Problem. The answer must be every record below, reproduced exactly.

[Items listed in a dataset]
______________________________

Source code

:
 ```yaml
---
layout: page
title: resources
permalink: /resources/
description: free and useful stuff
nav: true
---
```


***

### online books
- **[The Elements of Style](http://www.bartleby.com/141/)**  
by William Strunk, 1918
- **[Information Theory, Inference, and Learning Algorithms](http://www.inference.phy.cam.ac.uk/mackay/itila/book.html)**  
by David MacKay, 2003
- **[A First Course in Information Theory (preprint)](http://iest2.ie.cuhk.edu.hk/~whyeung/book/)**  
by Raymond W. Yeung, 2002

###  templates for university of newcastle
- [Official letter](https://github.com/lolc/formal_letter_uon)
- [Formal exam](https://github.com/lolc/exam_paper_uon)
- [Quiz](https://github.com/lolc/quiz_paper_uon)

______________________________

Solution to this problem.
Source code

:
 ```yaml
---
layout: page
title: resources
permalink: /resources/
description: free and useful stuff
nav: true
---
```


***

### online books
- **[The Elements of Style](http://www.bartleby.com/141/)**  
by William Strunk, 1918
- **[Information Theory, Inference, and Learning Algorithms](http://www.inference.phy.cam.ac.uk/mackay/itila/book.html)**  
by David MacKay, 2003
- **[A First Course in Information Theory (preprint)](http://iest2.ie.cuhk.edu.hk/~whyeung/book/)**  
by Raymond W. Yeung, 2002

###  templates for university of newcastle
- [Official letter](https://github.com/lolc/formal_letter_uon)
- [Formal exam](https://github.com/lolc/exam_paper_uon)
- [Quiz](https://github.com/lolc/quiz_paper_uon)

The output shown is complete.